• [Task brief]
A faithful, word-for-word transcription of all the data is what is needed.

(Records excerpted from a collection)

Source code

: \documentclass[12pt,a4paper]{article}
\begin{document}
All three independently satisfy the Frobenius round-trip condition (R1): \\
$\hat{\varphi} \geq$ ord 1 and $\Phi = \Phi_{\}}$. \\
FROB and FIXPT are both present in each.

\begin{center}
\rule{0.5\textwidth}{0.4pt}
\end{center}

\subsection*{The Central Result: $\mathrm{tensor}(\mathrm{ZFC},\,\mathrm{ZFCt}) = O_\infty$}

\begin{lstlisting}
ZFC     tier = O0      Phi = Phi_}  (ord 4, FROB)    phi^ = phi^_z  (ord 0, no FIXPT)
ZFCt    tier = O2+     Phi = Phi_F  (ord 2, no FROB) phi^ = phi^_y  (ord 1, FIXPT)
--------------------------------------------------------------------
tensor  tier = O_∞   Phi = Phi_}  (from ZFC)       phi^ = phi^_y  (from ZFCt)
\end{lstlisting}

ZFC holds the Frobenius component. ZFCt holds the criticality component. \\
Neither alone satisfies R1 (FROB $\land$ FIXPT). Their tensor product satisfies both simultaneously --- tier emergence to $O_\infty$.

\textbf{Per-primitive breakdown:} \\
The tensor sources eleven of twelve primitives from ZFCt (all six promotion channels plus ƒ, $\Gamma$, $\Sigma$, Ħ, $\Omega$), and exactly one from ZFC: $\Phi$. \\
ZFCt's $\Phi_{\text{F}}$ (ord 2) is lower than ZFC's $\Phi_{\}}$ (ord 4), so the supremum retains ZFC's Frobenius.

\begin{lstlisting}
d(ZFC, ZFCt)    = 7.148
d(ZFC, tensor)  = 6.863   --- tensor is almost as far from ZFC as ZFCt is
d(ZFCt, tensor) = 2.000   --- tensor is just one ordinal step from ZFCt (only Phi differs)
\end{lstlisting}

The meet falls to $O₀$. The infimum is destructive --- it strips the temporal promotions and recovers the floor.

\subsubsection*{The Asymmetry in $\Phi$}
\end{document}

• [Exercise result]
Source code

: \documentclass[12pt,a4paper]{article}
\begin{document}
All three independently satisfy the Frobenius round-trip condition (R1): \\
$\hat{\varphi} \geq$ ord 1 and $\Phi = \Phi_{\}}$. \\
FROB and FIXPT are both present in each.

\begin{center}
\rule{0.5\textwidth}{0.4pt}
\end{center}

\subsection*{The Central Result: $\mathrm{tensor}(\mathrm{ZFC},\,\mathrm{ZFCt}) = O_\infty$}

\begin{lstlisting}
ZFC     tier = O0      Phi = Phi_}  (ord 4, FROB)    phi^ = phi^_z  (ord 0, no FIXPT)
ZFCt    tier = O2+     Phi = Phi_F  (ord 2, no FROB) phi^ = phi^_y  (ord 1, FIXPT)
--------------------------------------------------------------------
tensor  tier = O_∞   Phi = Phi_}  (from ZFC)       phi^ = phi^_y  (from ZFCt)
\end{lstlisting}

ZFC holds the Frobenius component. ZFCt holds the criticality component. \\
Neither alone satisfies R1 (FROB $\land$ FIXPT). Their tensor product satisfies both simultaneously --- tier emergence to $O_\infty$.

\textbf{Per-primitive breakdown:} \\
The tensor sources eleven of twelve primitives from ZFCt (all six promotion channels plus ƒ, $\Gamma$, $\Sigma$, Ħ, $\Omega$), and exactly one from ZFC: $\Phi$. \\
ZFCt's $\Phi_{\text{F}}$ (ord 2) is lower than ZFC's $\Phi_{\}}$ (ord 4), so the supremum retains ZFC's Frobenius.

\begin{lstlisting}
d(ZFC, ZFCt)    = 7.148
d(ZFC, tensor)  = 6.863   --- tensor is almost as far from ZFC as ZFCt is
d(ZFCt, tensor) = 2.000   --- tensor is just one ordinal step from ZFCt (only Phi differs)
\end{lstlisting}

The meet falls to $O₀$. The infimum is destructive --- it strips the temporal promotions and recovers the floor.

\subsubsection*{The Asymmetry in $\Phi$}
\end{document}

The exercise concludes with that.